The loss kept the Cardinals from regaining first place in the National League Central. Cincinnati lost, so the Reds' margin remains at one-half game over the Redbirds atop the division.

When Garcia is right, he pitches by the fundamentals. He gets ahead by throwing strikes with his fastball, then he finishes hitters off with his breaking pitches. On Sunday, he scarcely ever got ahead, and he couldn't induce swings-and-misses, either.

Of the 18 batters to face Garcia, 12 took a first-pitch ball. Not once did a Royals hitter swing and miss at one of Garcia's pitches. If you can't get ahead, and you can't get hitters to chase pitches that are out of the zone, you're going to have a bad day.

"On video it looked like he had a pretty good changeup. I think his stuff is definitely there," said the Royals' Willie Bloomquist. "It just seemed like he fell behind a lot of hitters and he had to come down the middle of the plate and guys got him a little bit."

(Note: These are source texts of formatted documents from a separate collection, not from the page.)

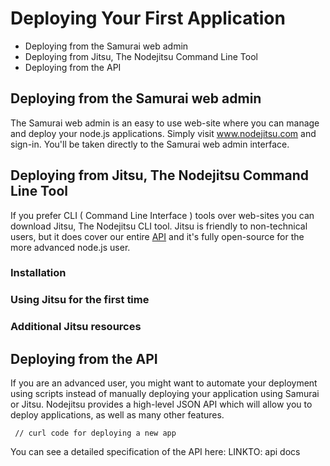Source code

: # Deploying Your First Application

- Deploying from the Samurai web admin
- Deploying from Jitsu, The Nodejitsu Command Line Tool 
- Deploying from the API

## Deploying from the Samurai web admin

The Samurai web admin is an easy to use web-site where you can manage and deploy your node.js applications. Simply visit www.nodejitsu.com and sign-in. You'll be taken directly to the Samurai web admin interface.

## Deploying from Jitsu, The Nodejitsu Command Line Tool 

If you prefer CLI ( Command Line Interface ) tools over web-sites you can download Jitsu, The Nodejitsu CLI tool. Jitsu is friendly to non-technical users, but it does cover our entire [API](API) and it's fully open-source for the more advanced node.js user. 

### Installation 

### Using Jitsu for the first time

### Additional Jitsu resources

## Deploying from the API

If you are an advanced user, you might want to automate your deployment using scripts instead of manually deploying your application using Samurai or Jitsu. Nodejitsu provides a high-level JSON API which will allow you to deploy applications, as well as many other features. 

     // curl code for deploying a new app
     
You can see a detailed specification of the API here: LINKTO: api docs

Even in a 1-2-3 first inning, Garcia looked somewhat shaky to his manager. He seemed to find something early in the second, but with two outs he faltered. He issued a pair of walks, then served up a home run to Wilson Betemit that made it 3-0. He got out of the second without further damage, but three singles opened the third inning and chased him from the game.

"'Dunc' came out and said he just didn't warm up well, so there was no way we were going to push him," La Russa said. "In the first inning, you could see it. The second inning, first couple hitters, I thought he threw the ball better. Then he walked the two, and I said this is not a good day to have him reach too deep."

Still, it could have been a different game but for two missed chances early. St. Louis loaded the bases before Chen got the game's first out, but a sacrifice fly from Matt Holliday was all the Redbirds could manage in the first. In the second, Albert Pujols drilled a fly ball to center field with two men on, but it died harmlessly and the Cards stranded two more runners.

"I hit it good," Pujols said, "but I knew as soon as I hit it off my bat it wasn't going to carry that much. ... I put a good swing. As soon as I hit that one, I knew it was too high to get out. He made a good pitch down and away and I went with it. I wish it would have gone out, but it didn't."

After that, the Cardinals got nothing until the game was out of reach. Pujols and Colby Rasmus hit solo homers of little consequence for the visitors and a six-game Interleague road trip came to an end with a 3-3 mark. The Cards finished Interleague Play with a 9-6 record.